Using his simple-is-effective style, he’s averaging more than 15 minutes of ice time per game and has only six penalty minutes through 46 games. He’s still seeking his first NHL goal, but he has five assists and owns an plus-1 rating more than halfway through the season, which is remarkable considering the Lightning have struggled defensively.
Lundin likely won’t steal any votes from Patrick Kane or Jonathan Toews for the Calder Memorial Trophy, but the simple fact that he can is amazing considering he nearly had his ticket punched for the ECHL before his impressive training camp.

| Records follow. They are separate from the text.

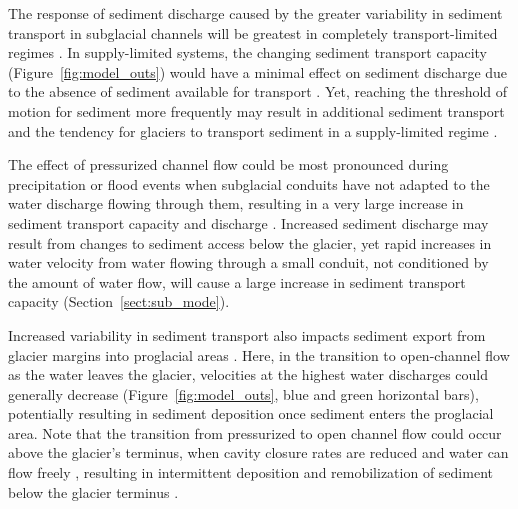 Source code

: \documentclass[11pt]{article}
\begin{document}
\begin{spacing}{1}
  The response of sediment discharge caused by the greater variability in sediment transport in subglacial channels will be greatest in completely transport-limited regimes \citep[e.g.][]{kasmalkar2019}.
  In supply-limited systems, the changing sediment transport capacity (Figure~\ref{fig:model_outs}) would have a minimal effect on sediment discharge due to the absence of sediment available for transport \citep{delaney2019}.
  Yet, reaching the threshold of motion for sediment more frequently may result in additional sediment transport and the tendency for glaciers to transport sediment in a supply-limited regime \citep[e.g.][]{herman2015}.
  
  The effect of pressurized channel flow could be most pronounced during precipitation or flood events when subglacial conduits have not adapted to the water discharge flowing through them, resulting in a very large increase in sediment transport capacity and discharge \citep[e.g.][]{cowan1988,delaney2019}.
  Increased sediment discharge may result from changes to sediment access below the glacier, yet rapid increases in water velocity from water flowing through a small conduit, not conditioned by the amount of water flow, will cause a large increase in sediment transport capacity (Section~\ref{sect:sub_mode}).
  
  Increased variability in sediment transport also impacts sediment export from glacier margins into proglacial areas \citep[e.g.][]{delaney2017,perolo2018}.
  Here, in the transition to open-channel flow as the water leaves the glacier, velocities at the highest water discharges could generally decrease (Figure~\ref{fig:model_outs}, blue and green horizontal bars), potentially resulting in sediment deposition once sediment enters the proglacial area.
  Note that the transition from pressurized to open channel flow could occur above the glacier's terminus, when cavity closure rates are reduced and water can flow freely \citep{egli2021b}, resulting in intermittent deposition and remobilization of sediment below the glacier terminus \citep{perolo2018}.
  

\end{spacing}
\end{document}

“He brought two things to the table that we as a staff noticed immediately: One was his mobility, and the other was his smarts,” Lightning assistant coach Mike Sullivan told NHL.com. “His game is uneventful. It’s simple and efficient. As a young defenseman if you can get through an NHL hockey game and go unnoticed you’re doing something right. He’s a guy that does that for us.
“He makes simple, smart plays at the right time and under pressure. And, I think his mobility allows him to get to pucks and it allows him to defend when he does get beat. That’s why he raised eyebrows when he came to training camp.”
Ever since, Lundin’s life has changed dramatically. He’s traded in his sweat suits for designer duds. Instead of scrounging together cash for a quick meal with some college roommates, he dines at fancy restaurants with veterans while on road trips.
“I had to buy some nicer clothes. I couldn’t just wear sweatpants anymore,” Lundin joked. “It’s a totally different lifestyle going from college and living with your roommates and scraping together money for food to the NHL lifestyle.
“Life has definitely changed.”
Considering Lundin’s path to Tampa, that’s the mother of all understatements.
* He remembers researching NCAA Division III programs as a junior in high school because the Division I programs weren’t calling yet.
* In four years at Maine, he was never named one of Hockey East’s top players. He finished his career with only 13 goals, 56 assists and 42 penalty minutes in 160 games.
* He was only a fourth-round pick by the Lightning, 102nd overall, in the 2004 Entry Draft.
* He still has never played a shift in either the ECHL or the AHL.
“He came to camp in shape and proved himself through the exhibition games and really opened some eyes of some of the other players,” Lightning defenseman Paul Ranger said. “He’s logging a lot of minutes and he’s making some smart decisions out there. There are a couple of mistakes here and there, but that’s expected. Even our veteran guys make mistakes every once on a while since we play an aggressive style.”
“He has a good awareness of where his teammates are on the ice and where the pressure is coming from,” Sullivan added. “For the most part he makes pretty good reads and pretty good decisions.”
“When I get the puck, I try to make the simplest play without turning it over,” Lundin said.
Lundin, who holds a finance degree from Maine, is also one of Tampa’s best students. Since he’s not a natural talent, he has to listen, learn, and apply what is being preached.
In that regard, he’s an All-Star.
“His eagerness to learn and actually accept criticism has been his best asset. He’s like a sponge,” Tampa defenseman Brad Lukowich said. “He just sits there and absorbs everything. When the pressure is on and it’s time for him to take action, he gets it done.”